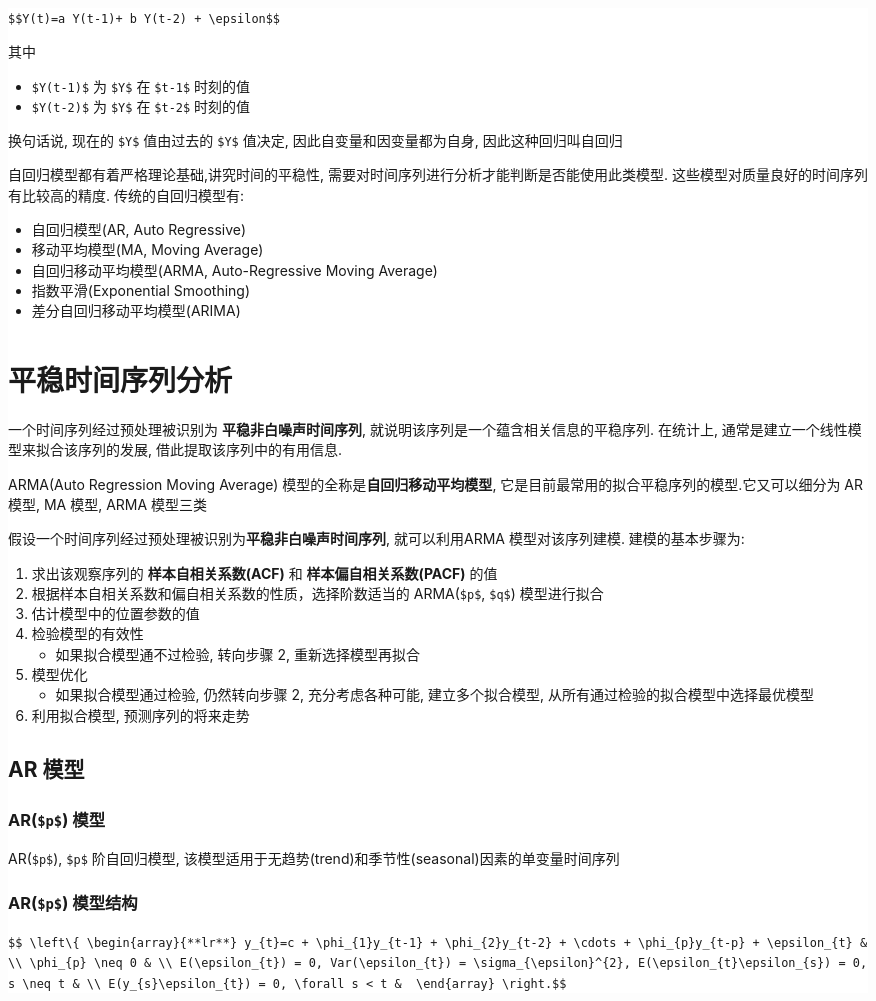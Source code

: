`$$Y(t)=a Y(t-1)+ b Y(t-2) + \epsilon$$`

其中 

* `$Y(t-1)$` 为 `$Y$` 在 `$t-1$` 时刻的值
* `$Y(t-2)$` 为 `$Y$` 在 `$t-2$` 时刻的值
  
换句话说, 现在的 `$Y$` 值由过去的 `$Y$` 值决定, 
因此自变量和因变量都为自身, 因此这种回归叫自回归

自回归模型都有着严格理论基础,讲究时间的平稳性, 
需要对时间序列进行分析才能判断是否能使用此类模型. 
这些模型对质量良好的时间序列有比较高的精度. 传统的自回归模型有: 


* 自回归模型(AR, Auto Regressive)
* 移动平均模型(MA, Moving Average)
* 自回归移动平均模型(ARMA, Auto-Regressive Moving Average)
* 指数平滑(Exponential Smoothing)
* 差分自回归移动平均模型(ARIMA)

# 平稳时间序列分析

一个时间序列经过预处理被识别为 **平稳非白噪声时间序列**, 就说明该序列是一个蕴含相关信息的平稳序列. 
在统计上, 通常是建立一个线性模型来拟合该序列的发展, 借此提取该序列中的有用信息. 

ARMA(Auto Regression Moving Average) 模型的全称是**自回归移动平均模型**, 
它是目前最常用的拟合平稳序列的模型.它又可以细分为 AR 模型, MA 模型, ARMA 模型三类

假设一个时间序列经过预处理被识别为**平稳非白噪声时间序列**, 就可以利用ARMA 模型对该序列建模. 建模的基本步骤为:

1. 求出该观察序列的 **样本自相关系数(ACF)** 和 **样本偏自相关系数(PACF)** 的值
2. 根据样本自相关系数和偏自相关系数的性质，选择阶数适当的 ARMA(`$p$`, `$q$`) 模型进行拟合
3. 估计模型中的位置参数的值
4. 检验模型的有效性
    - 如果拟合模型通不过检验, 转向步骤 2, 重新选择模型再拟合
5. 模型优化
    - 如果拟合模型通过检验, 仍然转向步骤 2, 充分考虑各种可能, 
      建立多个拟合模型, 从所有通过检验的拟合模型中选择最优模型
6. 利用拟合模型, 预测序列的将来走势

## AR 模型

### AR(`$p$`) 模型

AR(`$p$`), `$p$` 阶自回归模型, 该模型适用于无趋势(trend)和季节性(seasonal)因素的单变量时间序列

### AR(`$p$`) 模型结构

`$$
\left\{
\begin{array}{**lr**}
y_{t}=c + \phi_{1}y_{t-1} + \phi_{2}y_{t-2} + \cdots + \phi_{p}y_{t-p} + \epsilon_{t} & \\
\phi_{p} \neq 0 & \\
E(\epsilon_{t}) = 0, Var(\epsilon_{t}) = \sigma_{\epsilon}^{2}, E(\epsilon_{t}\epsilon_{s}) = 0, s \neq t & \\
E(y_{s}\epsilon_{t}) = 0, \forall s < t & 
\end{array}
\right.$$`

Work required:
All lines holding the word "Average" must be found in the listing and copied.

Solved exercise:
* 移动平均模型(MA, Moving Average)
* 自回归移动平均模型(ARMA, Auto-Regressive Moving Average)
ARMA(Auto Regression Moving Average) 模型的全称是**自回归移动平均模型**, 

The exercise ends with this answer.